ECLIPSE MV/8000
- Codename: Eagle
- Manufacturer: Data General
- Product family: NOVA/ECLIPSE
- Operating system: AOS/VS
- Predecessor: ECLIPSE

= Data General Eclipse MV/8000 =

1980s family of 32-bit minicomputers

The Eclipse MV/8000 was the first in a family of 32-bit minicomputers produced by Data General during the 1980s. Codenamed Eagle during development, its architecture was a new 32-bit design backward compatible with the previous 16-bit Eclipse series. The development of the computer and the people who worked on it were the subject of Tracy Kidder's book The Soul of a New Machine.
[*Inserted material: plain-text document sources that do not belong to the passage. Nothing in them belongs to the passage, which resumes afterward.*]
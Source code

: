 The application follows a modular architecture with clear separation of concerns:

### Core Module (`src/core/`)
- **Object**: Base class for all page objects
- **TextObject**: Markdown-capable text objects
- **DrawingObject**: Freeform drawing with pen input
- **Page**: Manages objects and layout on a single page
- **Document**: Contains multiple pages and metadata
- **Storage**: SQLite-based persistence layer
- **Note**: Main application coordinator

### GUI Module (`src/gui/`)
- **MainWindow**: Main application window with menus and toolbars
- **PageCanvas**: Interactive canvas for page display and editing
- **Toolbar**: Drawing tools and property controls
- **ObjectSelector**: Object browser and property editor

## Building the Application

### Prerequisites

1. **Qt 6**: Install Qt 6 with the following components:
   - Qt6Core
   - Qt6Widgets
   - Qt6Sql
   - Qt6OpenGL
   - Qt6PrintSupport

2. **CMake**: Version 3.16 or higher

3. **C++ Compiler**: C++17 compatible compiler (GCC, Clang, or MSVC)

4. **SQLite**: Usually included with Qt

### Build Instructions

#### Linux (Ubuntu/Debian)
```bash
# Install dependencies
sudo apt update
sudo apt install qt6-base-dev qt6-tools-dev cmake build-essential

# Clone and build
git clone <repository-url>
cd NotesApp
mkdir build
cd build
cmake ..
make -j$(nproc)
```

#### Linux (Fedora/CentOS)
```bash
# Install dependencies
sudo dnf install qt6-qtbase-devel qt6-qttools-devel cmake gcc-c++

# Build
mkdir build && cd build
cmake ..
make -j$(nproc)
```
The MV/8000 was succeeded by the MV/6000, MV/8000-II, MV/2000, MV/2500, MV/4000, MV/10000, MV15000, MV/20000, MV/30000 and MV/40000. Later models such as the MV/40000 were SMP systems with hot-swappable components.

The Eclipse MV was a 32-bit CISC architecture with a 4 gigabytes logical address space, having a physical address space from 0 to 2 megabytes. The 4 GB address space was divided into eight rings of 512 MB each with a privilege mechanism mapped onto the rings. The outermost ring, ring-7, was the least privileged. The inner-most ring, ring-0, was the most privileged.
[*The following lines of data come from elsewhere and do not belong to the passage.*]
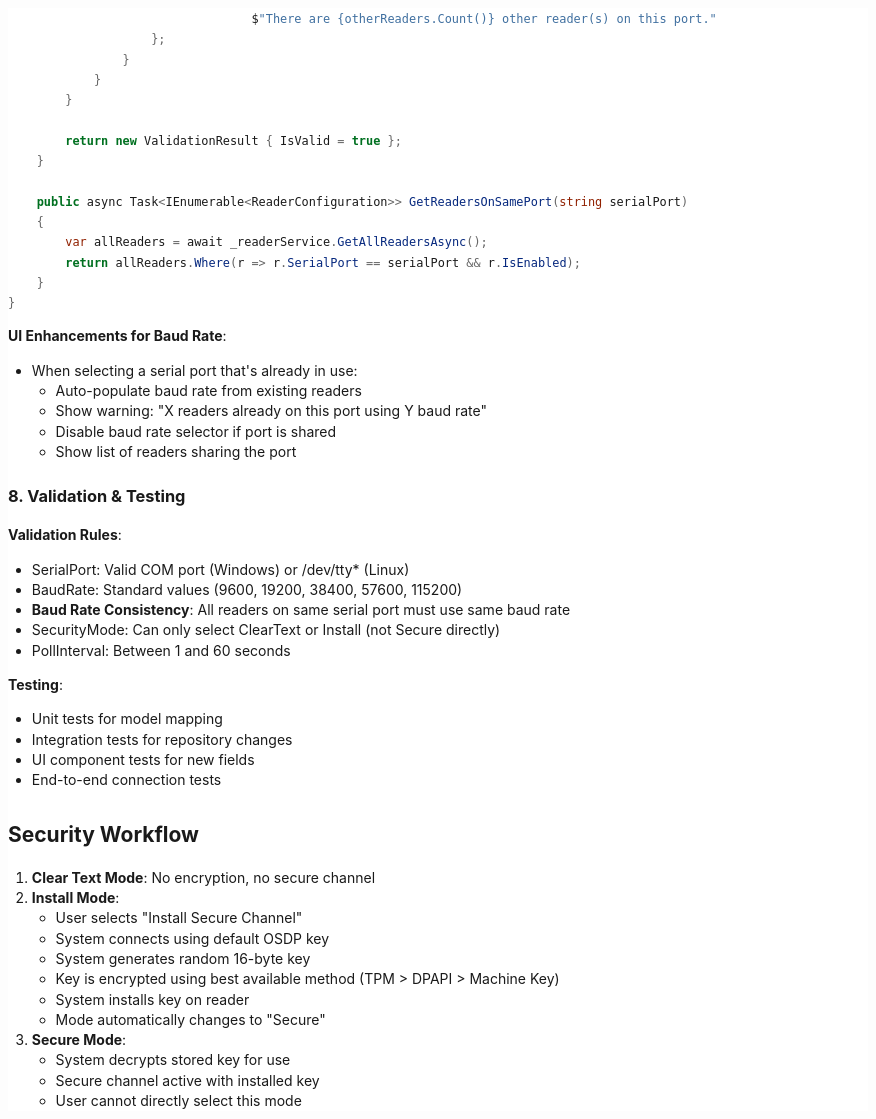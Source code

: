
 ```csharp
                                  $"There are {otherReaders.Count()} other reader(s) on this port."
                    };
                }
            }
        }
        
        return new ValidationResult { IsValid = true };
    }
    
    public async Task<IEnumerable<ReaderConfiguration>> GetReadersOnSamePort(string serialPort)
    {
        var allReaders = await _readerService.GetAllReadersAsync();
        return allReaders.Where(r => r.SerialPort == serialPort && r.IsEnabled);
    }
}
```

**UI Enhancements for Baud Rate**:
- When selecting a serial port that's already in use:
  - Auto-populate baud rate from existing readers
  - Show warning: "X readers already on this port using Y baud rate"
  - Disable baud rate selector if port is shared
  - Show list of readers sharing the port

### 8. Validation & Testing
**Validation Rules**:
- SerialPort: Valid COM port (Windows) or /dev/tty* (Linux)
- BaudRate: Standard values (9600, 19200, 38400, 57600, 115200)
- **Baud Rate Consistency**: All readers on same serial port must use same baud rate
- SecurityMode: Can only select ClearText or Install (not Secure directly)
- PollInterval: Between 1 and 60 seconds

**Testing**:
- Unit tests for model mapping
- Integration tests for repository changes
- UI component tests for new fields
- End-to-end connection tests

## Security Workflow
1. **Clear Text Mode**: No encryption, no secure channel
2. **Install Mode**: 
   - User selects "Install Secure Channel"
   - System connects using default OSDP key
   - System generates random 16-byte key
   - Key is encrypted using best available method (TPM > DPAPI > Machine Key)
   - System installs key on reader
   - Mode automatically changes to "Secure"
3. **Secure Mode**: 
   - System decrypts stored key for use
   - Secure channel active with installed key
   - User cannot directly select this mode

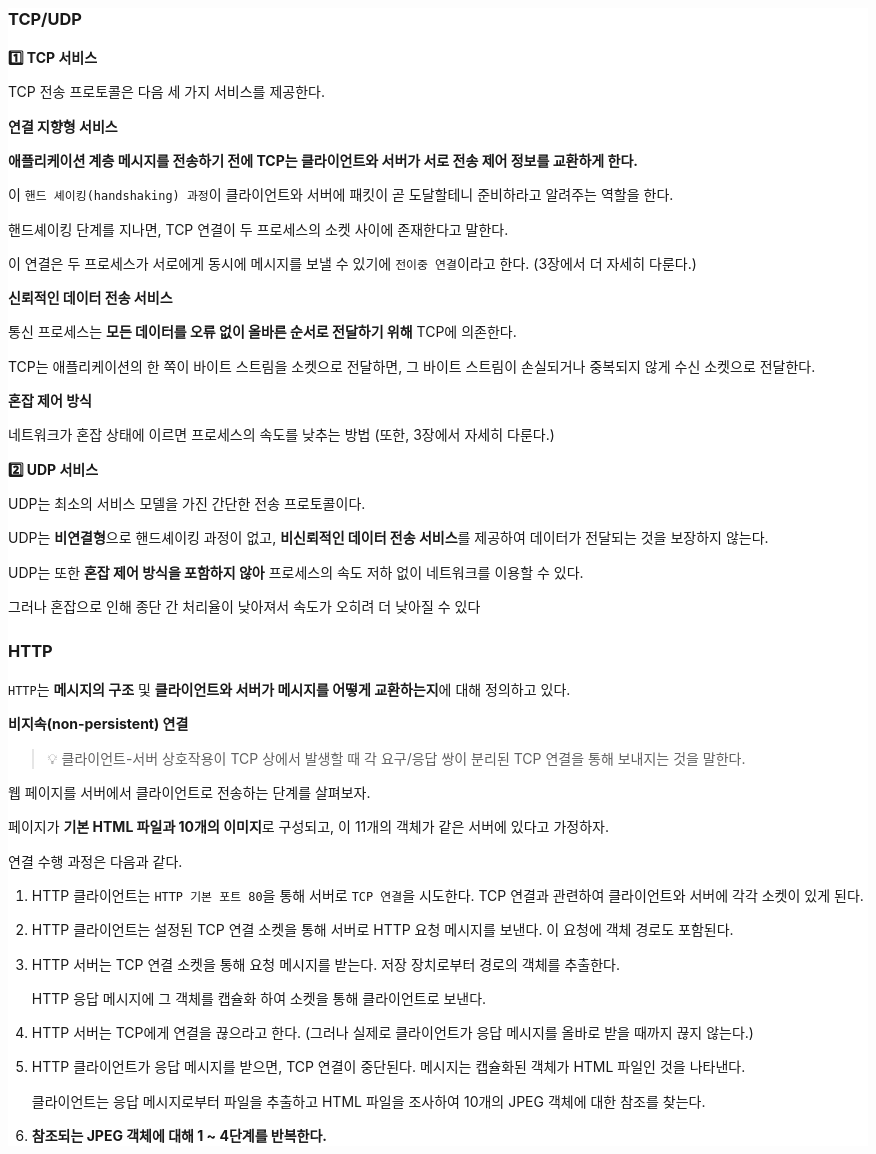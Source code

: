 ### TCP/UDP

**1️⃣ TCP 서비스**

TCP 전송 프로토콜은 다음 세 가지 서비스를 제공한다.

**연결 지향형 서비스**

**애플리케이션 계층 메시지를 전송하기 전에 TCP는 클라이언트와 서버가 서로 전송 제어 정보를 교환하게 한다.**

이 `핸드 셰이킹(handshaking) 과정`이 클라이언트와 서버에 패킷이 곧 도달할테니 준비하라고 알려주는 역할을 한다.

핸드셰이킹 단계를 지나면, TCP 연결이 두 프로세스의 소켓 사이에 존재한다고 말한다.

이 연결은 두 프로세스가 서로에게 동시에 메시지를 보낼 수 있기에 `전이중 연결`이라고 한다. (3장에서 더 자세히 다룬다.)

**신뢰적인 데이터 전송 서비스**

통신 프로세스는 **모든 데이터를 오류 없이 올바른 순서로 전달하기 위해** TCP에 의존한다.

TCP는 애플리케이션의 한 쪽이 바이트 스트림을 소켓으로 전달하면, 그 바이트 스트림이 손실되거나 중복되지 않게 수신 소켓으로 전달한다.

**혼잡 제어 방식**

네트워크가 혼잡 상태에 이르면 프로세스의 속도를 낮추는 방법 (또한, 3장에서 자세히 다룬다.)

**2️⃣ UDP 서비스**

UDP는 최소의 서비스 모델을 가진 간단한 전송 프로토콜이다.

UDP는 **비연결형**으로 핸드셰이킹 과정이 없고, **비신뢰적인 데이터 전송 서비스**를 제공하여 데이터가 전달되는 것을 보장하지 않는다.

UDP는 또한 **혼잡 제어 방식을 포함하지 않아** 프로세스의 속도 저하 없이 네트워크를 이용할 수 있다.

그러나 혼잡으로 인해 종단 간 처리율이 낮아져서 속도가 오히려 더 낮아질 수 있다

### HTTP

`HTTP`는 **메시지의 구조** 및 **클라이언트와 서버가 메시지를 어떻게 교환하는지**에 대해 정의하고 있다.

**비지속(non-persistent) 연결**

> 💡 클라이언트-서버 상호작용이 TCP 상에서 발생할 때 각 요구/응답 쌍이 분리된 TCP 연결을 통해 보내지는 것을 말한다.
> 

웹 페이지를 서버에서 클라이언트로 전송하는 단계를 살펴보자.

페이지가 **기본 HTML 파일과 10개의 이미지**로 구성되고, 이 11개의 객체가 같은 서버에 있다고 가정하자.

연결 수행 과정은 다음과 같다.

1. HTTP 클라이언트는 `HTTP 기본 포트 80`을 통해 서버로 `TCP 연결`을 시도한다. TCP 연결과 관련하여 클라이언트와 서버에 각각 소켓이 있게 된다.
2. HTTP 클라이언트는 설정된 TCP 연결 소켓을 통해 서버로 HTTP 요청 메시지를 보낸다. 이 요청에 객체 경로도 포함된다.
3. HTTP 서버는 TCP 연결 소켓을 통해 요청 메시지를 받는다. 저장 장치로부터 경로의 객체를 추출한다.
    
    HTTP 응답 메시지에 그 객체를 캡슐화 하여 소켓을 통해 클라이언트로 보낸다.
    
4. HTTP 서버는 TCP에게 연결을 끊으라고 한다. (그러나 실제로 클라이언트가 응답 메시지를 올바로 받을 때까지 끊지 않는다.)
5. HTTP 클라이언트가 응답 메시지를 받으면, TCP 연결이 중단된다. 메시지는 캡슐화된 객체가 HTML 파일인 것을 나타낸다.
    
    클라이언트는 응답 메시지로부터 파일을 추출하고 HTML 파일을 조사하여 10개의 JPEG 객체에 대한 참조를 찾는다.
    
6. **참조되는 JPEG 객체에 대해 1 ~ 4단계를 반복한다.**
The AOS/VS operating system supported the notion of lightweight "tasks" as well as processes. A single process could start various tasks that would all share a global address space (similar to modern "threads"). Tasks were very easy to use from Data General's FORTRAN compiler, and allowed faster context switching than using full processes. One could also start subtasks, using so-called "Son" batch process. This was done using the CLI (Command Line Interpreter). It resulted in a de facto online batch process. This process would, however be killed as soon as the user would log off. The MV/8000 had only two "true" batch processes, as not to frustrate the online processes. The "plus" of the online batches was that they ran with the same priority as the normal online processes.